EXHIBIT 5.1
Hodgson Russ LLP
One M&T Plaza, Suite 2000
Buffalo, NY 14203
November 3, 2005
Columbus McKinnon Corporation
140 John James Audubon Parkway
Amherst, New York 14228-1197
Re: | Columbus McKinnon Corporation | |||
Registration Statement on Form S-3 |
Gentlemen:
We have acted as counsel for Columbus McKinnon Corporation, a New York corporation (the “Company”), in connection with the registration statement on Form S-3, as amended (Registration No. 333-129142) (the “Registration Statement”), filed with the Securities and Exchange Commission (the “Commission”) under the Securities Act of 1933, as amended (the “Securities Act”), with respect to the registration of 3,800,000 shares of common stock, par value $.01 per share of the Company, covering (i) the offer and sale by the Company of 3,000,000 shares (the “Primary Shares”), (ii) the offer and sale by a certain selling shareholder of 350,000 shares (the “Secondary Shares”) and (iii) if exercised, the offer and sale by the Company of 450,000 additional shares (the “Additional Shares”) to the underwriters (the “Underwriters”).
In so acting, we have examined copies (certified or otherwise identified to our satisfaction) of the form of the Underwriting Agreement filed as an exhibit to the Registration Statement, certain resolutions adopted by the Board of Directors of the Company, the corporate and organizational documents of the Company, including the restated certificate of incorporation and amended by-laws, and such corporate records, agreements, documents and other instruments, and such certificates or comparable documents of public officials and of officers and representatives of the Company, and have made such inquiries of such officers and representatives, as we have deemed relevant and necessary as a basis for the opinions hereinafter set forth.
In such examination, we have assumed the genuineness of all signatures, the legal capacity of all natural persons, the authenticity of all documents submitted to us as originals, the conformity to original documents of all documents submitted to us as certified, conformed or photostatic copies and the authenticity of the originals of such latter documents. As to all questions of fact material to these opinions that have not been independently established, we have relied upon certificates or comparable documents of officers and representatives of the Company.
Based on the foregoing, and subject to the qualifications stated herein, we are of the opinion that:
1. The Primary Shares have been duly and validly authorized and, when issued and delivered to and paid for by the Underwriters pursuant to the terms of the Underwriting Agreement, will be validly issued, fully paid and non-assessable.

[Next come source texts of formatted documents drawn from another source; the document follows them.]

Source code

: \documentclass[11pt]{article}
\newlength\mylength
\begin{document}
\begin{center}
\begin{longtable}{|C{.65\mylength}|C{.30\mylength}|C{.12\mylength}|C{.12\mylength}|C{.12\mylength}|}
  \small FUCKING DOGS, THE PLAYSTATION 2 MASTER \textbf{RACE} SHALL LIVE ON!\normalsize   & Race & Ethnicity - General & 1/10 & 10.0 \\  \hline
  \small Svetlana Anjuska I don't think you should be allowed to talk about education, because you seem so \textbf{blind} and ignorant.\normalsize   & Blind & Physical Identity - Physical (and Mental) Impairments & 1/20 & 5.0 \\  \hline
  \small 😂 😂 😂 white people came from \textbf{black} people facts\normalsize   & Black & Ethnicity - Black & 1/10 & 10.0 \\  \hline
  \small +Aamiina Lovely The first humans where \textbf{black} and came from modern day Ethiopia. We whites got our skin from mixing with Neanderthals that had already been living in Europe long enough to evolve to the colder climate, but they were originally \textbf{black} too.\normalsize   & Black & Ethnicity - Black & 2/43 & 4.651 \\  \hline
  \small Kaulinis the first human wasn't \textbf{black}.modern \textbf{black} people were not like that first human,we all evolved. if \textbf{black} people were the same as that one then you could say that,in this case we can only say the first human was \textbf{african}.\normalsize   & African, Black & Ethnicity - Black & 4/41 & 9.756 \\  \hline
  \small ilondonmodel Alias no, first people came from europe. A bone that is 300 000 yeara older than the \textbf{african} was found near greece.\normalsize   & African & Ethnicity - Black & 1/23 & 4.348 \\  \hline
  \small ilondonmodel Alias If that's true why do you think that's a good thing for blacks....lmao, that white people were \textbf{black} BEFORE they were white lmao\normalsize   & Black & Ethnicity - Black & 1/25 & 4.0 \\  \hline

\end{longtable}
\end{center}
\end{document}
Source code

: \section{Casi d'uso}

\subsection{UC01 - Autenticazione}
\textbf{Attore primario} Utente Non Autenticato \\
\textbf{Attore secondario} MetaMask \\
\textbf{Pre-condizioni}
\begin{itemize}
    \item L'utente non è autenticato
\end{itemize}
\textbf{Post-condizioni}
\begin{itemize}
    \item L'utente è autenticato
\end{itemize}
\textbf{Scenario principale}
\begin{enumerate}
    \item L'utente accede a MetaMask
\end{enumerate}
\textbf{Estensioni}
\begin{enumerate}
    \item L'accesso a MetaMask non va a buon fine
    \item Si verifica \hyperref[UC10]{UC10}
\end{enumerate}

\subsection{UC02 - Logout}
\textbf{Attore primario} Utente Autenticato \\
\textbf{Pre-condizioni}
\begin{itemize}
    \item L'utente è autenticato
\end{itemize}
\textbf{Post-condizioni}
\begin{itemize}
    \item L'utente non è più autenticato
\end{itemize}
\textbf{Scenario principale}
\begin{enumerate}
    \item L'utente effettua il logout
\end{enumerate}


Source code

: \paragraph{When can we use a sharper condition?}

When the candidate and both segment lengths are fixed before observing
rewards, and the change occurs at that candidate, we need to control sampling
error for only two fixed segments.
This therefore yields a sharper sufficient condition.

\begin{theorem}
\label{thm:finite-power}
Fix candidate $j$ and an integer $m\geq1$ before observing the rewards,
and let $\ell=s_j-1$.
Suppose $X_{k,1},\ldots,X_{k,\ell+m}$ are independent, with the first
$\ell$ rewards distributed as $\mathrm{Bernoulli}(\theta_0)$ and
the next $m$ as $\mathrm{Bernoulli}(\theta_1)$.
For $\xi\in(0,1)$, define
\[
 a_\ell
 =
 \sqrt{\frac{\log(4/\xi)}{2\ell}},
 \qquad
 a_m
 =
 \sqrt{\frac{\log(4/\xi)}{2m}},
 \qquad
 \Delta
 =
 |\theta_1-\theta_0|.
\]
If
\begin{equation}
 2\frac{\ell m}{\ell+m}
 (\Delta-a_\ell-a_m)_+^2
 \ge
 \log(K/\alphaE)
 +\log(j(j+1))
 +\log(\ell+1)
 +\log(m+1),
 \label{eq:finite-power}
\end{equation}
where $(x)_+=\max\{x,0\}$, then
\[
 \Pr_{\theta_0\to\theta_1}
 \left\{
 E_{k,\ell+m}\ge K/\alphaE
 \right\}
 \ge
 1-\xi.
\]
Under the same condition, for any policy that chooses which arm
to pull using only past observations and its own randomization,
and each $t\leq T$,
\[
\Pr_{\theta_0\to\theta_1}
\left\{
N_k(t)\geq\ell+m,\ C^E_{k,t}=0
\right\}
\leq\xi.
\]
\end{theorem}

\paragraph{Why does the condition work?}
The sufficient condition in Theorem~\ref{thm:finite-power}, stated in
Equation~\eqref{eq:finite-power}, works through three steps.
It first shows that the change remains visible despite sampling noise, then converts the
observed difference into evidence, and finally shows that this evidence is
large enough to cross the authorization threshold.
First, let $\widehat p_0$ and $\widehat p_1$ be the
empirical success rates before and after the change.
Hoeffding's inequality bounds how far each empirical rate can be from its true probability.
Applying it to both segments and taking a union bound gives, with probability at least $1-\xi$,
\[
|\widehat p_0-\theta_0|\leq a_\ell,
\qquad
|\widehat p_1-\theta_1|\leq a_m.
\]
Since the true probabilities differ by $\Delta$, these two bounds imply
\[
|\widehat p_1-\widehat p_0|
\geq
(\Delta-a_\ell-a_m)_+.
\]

2. The Secondary Shares have been duly authorized, validly issued and are fully paid and non-assessable.
3. The Additional Shares have been duly and validly authorized and, when issued and delivered to and paid for by the Underwriters pursuant to the terms of the Underwriting Agreement, will be validly issued, fully paid and non-assessable.
We hereby consent to the filing of this opinion with the Commission as Exhibit 5.1 to the Registration Statement. We also consent to the reference to our firm under the caption “Legal Matters” in the prospectus included within the Registration Statement. In giving this consent, we do not thereby admit that we are included in the category of persons whose consent is required under Section 7 of the Securities Act or the rules and regulations of the Commission.